Subject: Re: [RFC] fix kallsyms to allow discrimination of local symbols

James Bottomley <[email protected]> writes:

> [...] Fix all of this by prefixing local symbols with the actual C
> file name they occur in separated by '|' (I had to use '|' since ':'
> is already in use for module prefixes in kallsyms lookups. [...]
> Comments?

Can we take some time to review how we got here?

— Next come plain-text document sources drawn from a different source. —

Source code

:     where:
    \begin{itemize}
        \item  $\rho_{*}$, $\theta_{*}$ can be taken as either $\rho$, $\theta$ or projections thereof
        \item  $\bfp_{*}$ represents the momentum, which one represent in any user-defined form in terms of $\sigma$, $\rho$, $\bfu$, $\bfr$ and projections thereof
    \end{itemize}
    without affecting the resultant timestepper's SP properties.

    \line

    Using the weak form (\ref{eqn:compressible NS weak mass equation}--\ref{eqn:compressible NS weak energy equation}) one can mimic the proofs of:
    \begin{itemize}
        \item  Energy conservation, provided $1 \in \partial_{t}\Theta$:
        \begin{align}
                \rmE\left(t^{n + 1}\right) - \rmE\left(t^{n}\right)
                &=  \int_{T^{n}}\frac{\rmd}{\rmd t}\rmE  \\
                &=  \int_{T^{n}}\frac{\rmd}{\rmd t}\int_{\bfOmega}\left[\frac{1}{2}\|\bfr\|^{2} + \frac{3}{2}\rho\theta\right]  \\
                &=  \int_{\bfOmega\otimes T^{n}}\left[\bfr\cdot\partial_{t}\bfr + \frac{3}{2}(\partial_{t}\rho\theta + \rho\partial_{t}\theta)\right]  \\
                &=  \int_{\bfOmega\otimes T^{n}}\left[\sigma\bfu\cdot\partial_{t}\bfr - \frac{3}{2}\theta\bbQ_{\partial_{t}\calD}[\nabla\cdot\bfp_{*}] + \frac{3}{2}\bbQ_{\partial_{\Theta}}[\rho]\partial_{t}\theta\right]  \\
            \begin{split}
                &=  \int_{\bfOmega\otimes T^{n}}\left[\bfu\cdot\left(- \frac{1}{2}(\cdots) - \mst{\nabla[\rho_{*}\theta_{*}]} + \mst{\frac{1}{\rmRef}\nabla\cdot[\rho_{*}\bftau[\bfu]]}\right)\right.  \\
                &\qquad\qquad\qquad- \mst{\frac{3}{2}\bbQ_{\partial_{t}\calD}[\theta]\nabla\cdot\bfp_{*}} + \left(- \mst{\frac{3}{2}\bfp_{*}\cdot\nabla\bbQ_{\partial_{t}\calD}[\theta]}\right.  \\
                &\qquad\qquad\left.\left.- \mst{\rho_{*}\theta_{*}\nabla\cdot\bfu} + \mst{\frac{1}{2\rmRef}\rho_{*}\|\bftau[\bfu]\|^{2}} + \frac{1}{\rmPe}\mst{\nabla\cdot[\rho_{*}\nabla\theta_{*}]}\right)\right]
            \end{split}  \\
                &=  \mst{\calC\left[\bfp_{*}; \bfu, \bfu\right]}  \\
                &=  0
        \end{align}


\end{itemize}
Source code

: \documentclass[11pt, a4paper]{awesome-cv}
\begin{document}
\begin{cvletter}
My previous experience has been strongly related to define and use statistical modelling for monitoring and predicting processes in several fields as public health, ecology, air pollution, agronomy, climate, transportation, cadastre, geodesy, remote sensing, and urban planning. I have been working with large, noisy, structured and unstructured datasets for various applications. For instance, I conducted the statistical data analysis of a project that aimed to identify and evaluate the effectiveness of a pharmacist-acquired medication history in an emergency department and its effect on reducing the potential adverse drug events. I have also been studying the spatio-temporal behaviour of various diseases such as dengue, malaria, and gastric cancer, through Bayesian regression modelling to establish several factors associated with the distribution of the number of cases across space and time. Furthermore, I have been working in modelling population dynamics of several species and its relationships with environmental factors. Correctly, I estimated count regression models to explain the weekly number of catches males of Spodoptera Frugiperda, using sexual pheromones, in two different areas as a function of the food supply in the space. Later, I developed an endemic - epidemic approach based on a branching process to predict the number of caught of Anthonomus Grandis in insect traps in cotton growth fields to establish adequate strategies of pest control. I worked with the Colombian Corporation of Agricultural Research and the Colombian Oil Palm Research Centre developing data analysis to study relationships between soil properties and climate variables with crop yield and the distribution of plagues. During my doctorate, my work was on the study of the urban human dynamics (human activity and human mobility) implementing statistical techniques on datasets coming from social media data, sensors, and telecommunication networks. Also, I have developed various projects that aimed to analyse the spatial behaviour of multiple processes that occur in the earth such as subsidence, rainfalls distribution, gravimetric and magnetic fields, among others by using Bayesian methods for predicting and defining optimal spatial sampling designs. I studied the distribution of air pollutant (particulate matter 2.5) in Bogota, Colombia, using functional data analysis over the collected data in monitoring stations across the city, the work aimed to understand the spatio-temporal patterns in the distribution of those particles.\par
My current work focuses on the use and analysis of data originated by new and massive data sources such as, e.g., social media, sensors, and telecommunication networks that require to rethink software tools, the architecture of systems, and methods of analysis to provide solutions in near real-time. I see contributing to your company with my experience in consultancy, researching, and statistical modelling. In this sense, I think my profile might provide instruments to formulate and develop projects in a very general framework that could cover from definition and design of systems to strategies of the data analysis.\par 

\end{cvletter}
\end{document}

- You disprefer systemtap's use of an established, non-deprecated API
for placing kernel probes. (We calculate addresses by a mixture of
elf-analysis and runtime user-space lookup means. That's partly
since kallsyms_lookup was unexported over our objections.) There is
nothing outright broken (e.g. incorrect numbers) with what systemtap
has been doing for years.

- You argue that symbols+offset kprobing is better. We can see that,
in some sense, but ...

- I explain that we are used to final address calculating, as we'll
have to do that regardless for user-space probes. Plus we need to
work with kernels that predate the symbol+offset kprobe api
extension. So this change would not simplify systemtap in any way.
You do not respond.

- I offer _stext+offset (for the kernel) and (.text*)+offset (for
modules) kprobes: basically to use the "better" symbol+offset
kprobes api, but use the same single reference addresses we already
do, and leaving just the final addition to the kernel. You do not
respond materially.

- You argue that it cannot only be any symbol+offset ... but the actual
nearest symbol+offset. But that doesn't work for local symbols. So
you fix that to the nearest globally visible symbol+offset. But this
requires:
- yet more extra work and code from systemtap
- extension to the kernel build system, and kallsyms runtime data to
fix the current local-symbol-ambiguity problem
- storage of all that new file name data in permanent unswappable
kernel data (>>100kB, if done simply prefixing local symbol names
file file names).
- possible further complications related to filename string matching

- You have yet to invent a scheme to allow offloading *data* address
calculations to the kernel. Without that (and perhaps more),
systemtap will *still* have to fetch same base _stext etc.
addresses at run time that it currently does -- even if it did not
use them to compute kprobes addresses.

In total, this path would end up with both systemtap and the kernel
more complex, larger and a bit slower too. Does that still seem an
acceptable cost, just to get systemtap to change its preferred kprobes
api?

- FChE

2008-07-22 03:53:22

by James Bottomley

[permalink] [raw]

Subject: Re: [RFC] fix kallsyms to allow discrimination of local symbols

On Mon, 2008-07-21 at 21:44 -0400, Frank Ch. Eigler wrote:
> James Bottomley <[email protected]> writes:
>
> > [...] Fix all of this by prefixing local symbols with the actual C
> > file name they occur in separated by '|' (I had to use '|' since ':'
> > is already in use for module prefixes in kallsyms lookups. [...]
> > Comments?
>
> Can we take some time to review how we got here?
>
>
> - You disprefer systemtap's use of an established, non-deprecated API
> for placing kernel probes. (We calculate addresses by a mixture of
> elf-analysis and runtime user-space lookup means. That's partly
> since kallsyms_lookup was unexported over our objections.) There is
> nothing outright broken (e.g. incorrect numbers) with what systemtap
> has been doing for years.

You mean embedding half a megabyte of symbols simply so you can avoid
the inconvenience of using a kernel API? yes, I think it's ...
suboptimal.

> - You argue that symbols+offset kprobing is better. We can see that,
> in some sense, but ...
>
> - I explain that we are used to final address calculating, as we'll
> have to do that regardless for user-space probes. Plus we need to
> work with kernels that predate the symbol+offset kprobe api
> extension. So this change would not simplify systemtap in any way.
> You do not respond.

There is no current userspace infrastructure, since utrace still isn't
in the kernel, so you're predicating this argument on an event which
hasn't happened.

Even assuming utrace is accepted, embedding the symbol table of every
user space process in the probes is still daft. It's this constant
assertion that "it must be done my way" that's causing such a drag on
the open source process. For instance, the obvious way to me of doing
this would be to map the user space stack into the systemtap runtime and
unwind it from there instead of vectoring it into the kernel.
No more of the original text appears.